### WHAT IS REQUIRED
Would you repeat each line below exactly, without the pictures?

Content starts

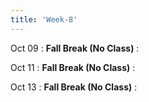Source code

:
 ```yaml
---
title: 'Week-8' 
---
```



Oct 09
: **Fall Break (No Class)**
  : [](#)
  

Oct 11
: **Fall Break (No Class)**
  : [](#)

Oct 13
: **Fall Break (No Class)**
  : [](#)

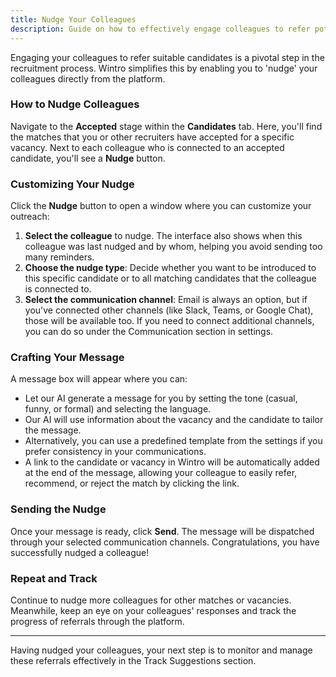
 ```yaml
---
title: Nudge Your Colleagues
description: Guide on how to effectively engage colleagues to refer potential candidates for your vacancies using Wintro.
---
```


Engaging your colleagues to refer suitable candidates is a pivotal step in the recruitment process. Wintro simplifies this by enabling you to 'nudge' your colleagues directly from the platform.

### How to Nudge Colleagues
Navigate to the **Accepted** stage within the **Candidates** tab. Here, you'll find the matches that you or other recruiters have accepted for a specific vacancy. Next to each colleague who is connected to an accepted candidate, you'll see a **Nudge** button.

### Customizing Your Nudge
Click the **Nudge** button to open a window where you can customize your outreach:
1. **Select the colleague** to nudge. The interface also shows when this colleague was last nudged and by whom, helping you avoid sending too many reminders.
2. **Choose the nudge type**: Decide whether you want to be introduced to this specific candidate or to all matching candidates that the colleague is connected to.
3. **Select the communication channel**: Email is always an option, but if you've connected other channels (like Slack, Teams, or Google Chat), those will be available too. If you need to connect additional channels, you can do so under the Communication section in settings.

### Crafting Your Message
A message box will appear where you can:
- Let our AI generate a message for you by setting the tone (casual, funny, or formal) and selecting the language.
- Our AI will use information about the vacancy and the candidate to tailor the message.
- Alternatively, you can use a predefined template from the settings if you prefer consistency in your communications.
- A link to the candidate or vacancy in Wintro will be automatically added at the end of the message, allowing your colleague to easily refer, recommend, or reject the match by clicking the link.

### Sending the Nudge
Once your message is ready, click **Send**. The message will be dispatched through your selected communication channels. Congratulations, you have successfully nudged a colleague!

### Repeat and Track
Continue to nudge more colleagues for other matches or vacancies. Meanwhile, keep an eye on your colleagues' responses and track the progress of referrals through the platform.

---

Having nudged your colleagues, your next step is to monitor and manage these referrals effectively in the Track Suggestions section.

Content ends

### RESULT BELOW
Source code

:
 ```yaml
---
title: 'Week-8' 
---
```



Oct 09
: **Fall Break (No Class)**
  : [](#)
  

Oct 11
: **Fall Break (No Class)**
  : [](#)

Oct 13
: **Fall Break (No Class)**
  : [](#)

 ```yaml
---
title: Nudge Your Colleagues
description: Guide on how to effectively engage colleagues to refer potential candidates for your vacancies using Wintro.
---
```


Engaging your colleagues to refer suitable candidates is a pivotal step in the recruitment process. Wintro simplifies this by enabling you to 'nudge' your colleagues directly from the platform.

### How to Nudge Colleagues
Navigate to the **Accepted** stage within the **Candidates** tab. Here, you'll find the matches that you or other recruiters have accepted for a specific vacancy. Next to each colleague who is connected to an accepted candidate, you'll see a **Nudge** button.

### Customizing Your Nudge
Click the **Nudge** button to open a window where you can customize your outreach:
1. **Select the colleague** to nudge. The interface also shows when this colleague was last nudged and by whom, helping you avoid sending too many reminders.
2. **Choose the nudge type**: Decide whether you want to be introduced to this specific candidate or to all matching candidates that the colleague is connected to.
3. **Select the communication channel**: Email is always an option, but if you've connected other channels (like Slack, Teams, or Google Chat), those will be available too. If you need to connect additional channels, you can do so under the Communication section in settings.

### Crafting Your Message
A message box will appear where you can:
- Let our AI generate a message for you by setting the tone (casual, funny, or formal) and selecting the language.
- Our AI will use information about the vacancy and the candidate to tailor the message.
- Alternatively, you can use a predefined template from the settings if you prefer consistency in your communications.
- A link to the candidate or vacancy in Wintro will be automatically added at the end of the message, allowing your colleague to easily refer, recommend, or reject the match by clicking the link.

### Sending the Nudge
Once your message is ready, click **Send**. The message will be dispatched through your selected communication channels. Congratulations, you have successfully nudged a colleague!

### Repeat and Track
Continue to nudge more colleagues for other matches or vacancies. Meanwhile, keep an eye on your colleagues' responses and track the progress of referrals through the platform.

---

Having nudged your colleagues, your next step is to monitor and manage these referrals effectively in the Track Suggestions section.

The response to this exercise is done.